では、逆の場合どうなるか。ドルが下がり1ドル97円になった場合、30万円の損となり、証拠金の5万円の不足分25万円を追加証拠金として請求されるのか…といえば、否である。あらかじめ証拠金を越える損が出そうな場合、自動的に売りの注文が出せる仕組みがある。
つまり、証拠金の範囲で最大限の「レバレッジ」を使って利益期待値の高い取引をして、仮に失敗して証拠金がなくなっても、そこでゲームオーバーになるだけなのだ。まさに、ギャンブルに類似している。
もう一つの特徴に「スワップポイント」がある。「スワップポイント」とは、円など金利の高い通貨を買った場合、金利差が日々決済されて入金される仕組み。金利の高い通貨で金利の低い通貨を買った場合は、その金利差を日々差し引かれる。FX入門書で“スワップポイントは必要経費と考えろ”と書くのは、このためだ。
一時、「スワップポイント」を狙った取引が主流になった時期があった。欧米の金融関係者の間で「ミセスワタナベ」が話題になっていた時期である。
「ミセスワタナベ」とは実在の人物ではなく、日本の主婦トレーダーの総称だ。
サブプライムローン問題以前、恒常的な円安が続き、アメリカの金利が5%前後、日本の金利がほぼ0%だった。
ミセスワタナベは仮に100万円を証拠金に積み、2億円分の米ドルを購入。「スワップポイント」はほぼ5%。大きく変動がなかったため、「スワップポイント」による収益は年間1000万円、月に約83万円の不労所得を得ていた。
この手法はヘッジファンドが常用していた安い金利の円を借り、金利の高い地域に投資して高収益を得る、いわゆる「円キャリートレード」と同様の戦略である。
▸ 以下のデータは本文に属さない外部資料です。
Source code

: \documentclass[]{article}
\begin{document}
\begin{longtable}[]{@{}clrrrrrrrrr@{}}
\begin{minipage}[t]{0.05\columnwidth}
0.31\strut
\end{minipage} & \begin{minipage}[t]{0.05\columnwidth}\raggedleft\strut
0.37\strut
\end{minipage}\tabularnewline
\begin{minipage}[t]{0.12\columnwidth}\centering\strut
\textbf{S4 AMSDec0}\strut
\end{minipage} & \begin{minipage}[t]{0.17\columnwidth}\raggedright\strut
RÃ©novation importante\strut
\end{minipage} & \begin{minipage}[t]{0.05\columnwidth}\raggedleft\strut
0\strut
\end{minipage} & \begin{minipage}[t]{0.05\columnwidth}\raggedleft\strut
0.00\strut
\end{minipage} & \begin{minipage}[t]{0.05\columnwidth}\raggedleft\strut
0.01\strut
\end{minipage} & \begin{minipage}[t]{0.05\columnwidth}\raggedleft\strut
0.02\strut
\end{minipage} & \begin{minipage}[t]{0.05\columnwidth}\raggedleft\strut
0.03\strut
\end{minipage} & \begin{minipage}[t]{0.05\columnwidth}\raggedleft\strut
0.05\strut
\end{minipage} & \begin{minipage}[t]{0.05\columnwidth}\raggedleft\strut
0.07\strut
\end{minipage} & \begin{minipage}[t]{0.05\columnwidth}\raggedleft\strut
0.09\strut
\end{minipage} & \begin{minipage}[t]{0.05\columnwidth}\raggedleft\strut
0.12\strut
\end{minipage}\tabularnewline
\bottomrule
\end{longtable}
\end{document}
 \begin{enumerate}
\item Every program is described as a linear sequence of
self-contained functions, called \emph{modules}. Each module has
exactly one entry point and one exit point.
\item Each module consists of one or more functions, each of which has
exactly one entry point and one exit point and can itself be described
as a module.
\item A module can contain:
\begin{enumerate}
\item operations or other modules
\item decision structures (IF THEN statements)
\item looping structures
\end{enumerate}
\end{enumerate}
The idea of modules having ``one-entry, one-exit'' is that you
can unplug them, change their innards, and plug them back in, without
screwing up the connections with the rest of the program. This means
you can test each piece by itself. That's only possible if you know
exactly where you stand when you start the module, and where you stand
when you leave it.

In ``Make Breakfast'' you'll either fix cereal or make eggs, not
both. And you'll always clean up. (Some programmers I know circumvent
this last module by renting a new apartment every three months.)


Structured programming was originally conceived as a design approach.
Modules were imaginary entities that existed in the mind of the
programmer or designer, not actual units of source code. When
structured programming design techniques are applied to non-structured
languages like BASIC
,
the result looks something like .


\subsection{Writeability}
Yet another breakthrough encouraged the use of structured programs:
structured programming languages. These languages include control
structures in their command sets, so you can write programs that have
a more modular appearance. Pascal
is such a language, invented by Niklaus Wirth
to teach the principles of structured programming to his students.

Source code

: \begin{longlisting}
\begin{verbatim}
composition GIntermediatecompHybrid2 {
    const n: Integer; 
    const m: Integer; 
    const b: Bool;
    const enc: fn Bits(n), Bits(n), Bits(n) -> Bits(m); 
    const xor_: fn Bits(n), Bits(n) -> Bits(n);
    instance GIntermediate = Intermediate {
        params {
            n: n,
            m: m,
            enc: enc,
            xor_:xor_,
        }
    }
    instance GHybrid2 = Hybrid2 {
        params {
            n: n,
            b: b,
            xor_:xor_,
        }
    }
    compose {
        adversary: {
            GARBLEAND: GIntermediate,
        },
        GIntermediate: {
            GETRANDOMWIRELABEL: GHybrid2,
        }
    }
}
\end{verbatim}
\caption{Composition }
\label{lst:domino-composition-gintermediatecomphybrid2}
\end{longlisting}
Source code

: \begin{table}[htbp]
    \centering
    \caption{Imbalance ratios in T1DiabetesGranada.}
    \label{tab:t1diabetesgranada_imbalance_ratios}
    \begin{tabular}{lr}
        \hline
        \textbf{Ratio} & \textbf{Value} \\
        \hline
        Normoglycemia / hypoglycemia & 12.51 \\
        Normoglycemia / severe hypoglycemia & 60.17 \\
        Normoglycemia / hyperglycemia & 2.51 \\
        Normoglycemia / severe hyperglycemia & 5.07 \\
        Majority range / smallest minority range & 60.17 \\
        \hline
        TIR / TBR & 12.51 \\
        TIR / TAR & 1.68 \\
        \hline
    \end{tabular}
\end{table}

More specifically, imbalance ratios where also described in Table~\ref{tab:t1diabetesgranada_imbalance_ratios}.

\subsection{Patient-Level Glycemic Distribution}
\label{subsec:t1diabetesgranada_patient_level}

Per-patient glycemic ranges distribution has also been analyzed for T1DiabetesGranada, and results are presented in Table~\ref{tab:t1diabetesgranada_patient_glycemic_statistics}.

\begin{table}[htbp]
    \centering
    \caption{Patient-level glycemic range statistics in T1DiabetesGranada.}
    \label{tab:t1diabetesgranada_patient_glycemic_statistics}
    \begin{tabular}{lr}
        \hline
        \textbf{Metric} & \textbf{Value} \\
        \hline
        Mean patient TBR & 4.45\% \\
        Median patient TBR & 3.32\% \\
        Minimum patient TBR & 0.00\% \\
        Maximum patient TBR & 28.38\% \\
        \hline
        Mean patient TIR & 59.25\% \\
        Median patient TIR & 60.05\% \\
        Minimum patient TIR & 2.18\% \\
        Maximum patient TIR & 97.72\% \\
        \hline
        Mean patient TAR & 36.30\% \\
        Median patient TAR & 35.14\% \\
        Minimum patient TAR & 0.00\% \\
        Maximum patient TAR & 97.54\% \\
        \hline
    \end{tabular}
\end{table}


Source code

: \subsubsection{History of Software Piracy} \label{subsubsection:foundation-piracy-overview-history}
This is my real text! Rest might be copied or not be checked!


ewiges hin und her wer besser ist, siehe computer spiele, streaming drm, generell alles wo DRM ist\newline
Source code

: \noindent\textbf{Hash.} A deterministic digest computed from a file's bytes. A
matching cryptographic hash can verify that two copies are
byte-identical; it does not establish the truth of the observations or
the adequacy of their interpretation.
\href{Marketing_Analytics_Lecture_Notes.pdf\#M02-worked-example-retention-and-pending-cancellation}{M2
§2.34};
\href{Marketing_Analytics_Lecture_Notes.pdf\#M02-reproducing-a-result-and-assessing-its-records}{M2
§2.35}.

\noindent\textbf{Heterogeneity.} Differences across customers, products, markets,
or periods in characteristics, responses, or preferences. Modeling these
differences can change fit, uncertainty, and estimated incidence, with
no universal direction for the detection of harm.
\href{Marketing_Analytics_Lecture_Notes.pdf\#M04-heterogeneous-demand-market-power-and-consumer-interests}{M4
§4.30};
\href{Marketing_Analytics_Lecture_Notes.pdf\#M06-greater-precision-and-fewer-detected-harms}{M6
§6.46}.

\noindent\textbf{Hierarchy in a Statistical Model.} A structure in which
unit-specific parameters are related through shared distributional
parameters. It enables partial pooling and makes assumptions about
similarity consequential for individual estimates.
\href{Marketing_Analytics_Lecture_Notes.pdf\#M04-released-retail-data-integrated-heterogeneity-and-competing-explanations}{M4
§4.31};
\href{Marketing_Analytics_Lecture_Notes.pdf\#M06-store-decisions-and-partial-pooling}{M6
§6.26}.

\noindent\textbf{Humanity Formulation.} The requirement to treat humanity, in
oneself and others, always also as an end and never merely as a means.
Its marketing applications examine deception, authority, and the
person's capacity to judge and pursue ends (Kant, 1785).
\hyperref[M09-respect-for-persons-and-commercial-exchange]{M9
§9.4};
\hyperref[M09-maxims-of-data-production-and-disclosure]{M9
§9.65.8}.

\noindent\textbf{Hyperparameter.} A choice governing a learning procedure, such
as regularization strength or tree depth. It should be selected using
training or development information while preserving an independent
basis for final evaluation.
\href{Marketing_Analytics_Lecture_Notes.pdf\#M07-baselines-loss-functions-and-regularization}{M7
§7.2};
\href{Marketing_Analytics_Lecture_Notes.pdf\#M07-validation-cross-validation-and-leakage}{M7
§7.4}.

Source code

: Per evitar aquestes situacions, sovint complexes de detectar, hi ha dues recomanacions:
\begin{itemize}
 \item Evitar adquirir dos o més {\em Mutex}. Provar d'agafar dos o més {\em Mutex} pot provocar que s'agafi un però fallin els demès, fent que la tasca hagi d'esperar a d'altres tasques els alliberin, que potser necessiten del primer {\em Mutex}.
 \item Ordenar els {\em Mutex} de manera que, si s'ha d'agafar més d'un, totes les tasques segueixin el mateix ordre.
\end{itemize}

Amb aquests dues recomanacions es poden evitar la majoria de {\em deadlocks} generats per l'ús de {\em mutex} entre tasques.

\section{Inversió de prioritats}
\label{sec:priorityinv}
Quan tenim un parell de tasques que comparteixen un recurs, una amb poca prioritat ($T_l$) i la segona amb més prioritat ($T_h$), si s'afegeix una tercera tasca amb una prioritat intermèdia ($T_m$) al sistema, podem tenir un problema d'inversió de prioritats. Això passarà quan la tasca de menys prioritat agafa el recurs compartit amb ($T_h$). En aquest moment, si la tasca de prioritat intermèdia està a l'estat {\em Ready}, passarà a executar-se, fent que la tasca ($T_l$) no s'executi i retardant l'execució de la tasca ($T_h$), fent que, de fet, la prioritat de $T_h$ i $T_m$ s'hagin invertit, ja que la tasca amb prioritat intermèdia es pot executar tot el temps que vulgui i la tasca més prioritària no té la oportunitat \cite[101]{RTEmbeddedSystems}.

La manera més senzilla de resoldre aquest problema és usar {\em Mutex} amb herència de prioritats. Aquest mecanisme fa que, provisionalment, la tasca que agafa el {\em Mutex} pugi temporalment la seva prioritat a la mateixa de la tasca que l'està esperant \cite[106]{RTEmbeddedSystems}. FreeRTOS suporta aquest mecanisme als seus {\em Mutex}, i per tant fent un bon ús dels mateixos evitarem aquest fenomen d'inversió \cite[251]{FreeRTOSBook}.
ミセスワタナベはこの戦略で、年間数兆円単位で円を売り、米ドルやポンド、オーストラリアドル、ニュージーランドドルなど高金利の通貨を買っていた。このため、欧米の金融界で話題になっていた。
FXに詳しい経済ジャーナリスト菅野進氏は、「その上、FXの手数料は0.05%程度と低いため、期待値は99.5%。宝くじは50%、競馬は25%を、胴元である日本宝くじ協会、日本中央競馬会が持っていってしまう。期待値はそれぞれ50%、75%と割に合わないギャンブルなのです。それに比べれば、FXは胴元が手持ちの掛け金の200倍までを無利子で融資してくれる。億万長者が何人出ても、なんの不思議もない」と言いきる。
サブプライム問題で欧米の金融機関やヘッジファンドが、円キャリートレードの巻き戻しで円買いが進み、1ドル105円の円高になったときも、円を買い支えたのはミセスワタナベだったといわれている。肥大化したミセスワタナベだが、FXの広がりと円高でも円安利益を追求できるFXの特性を象徴している。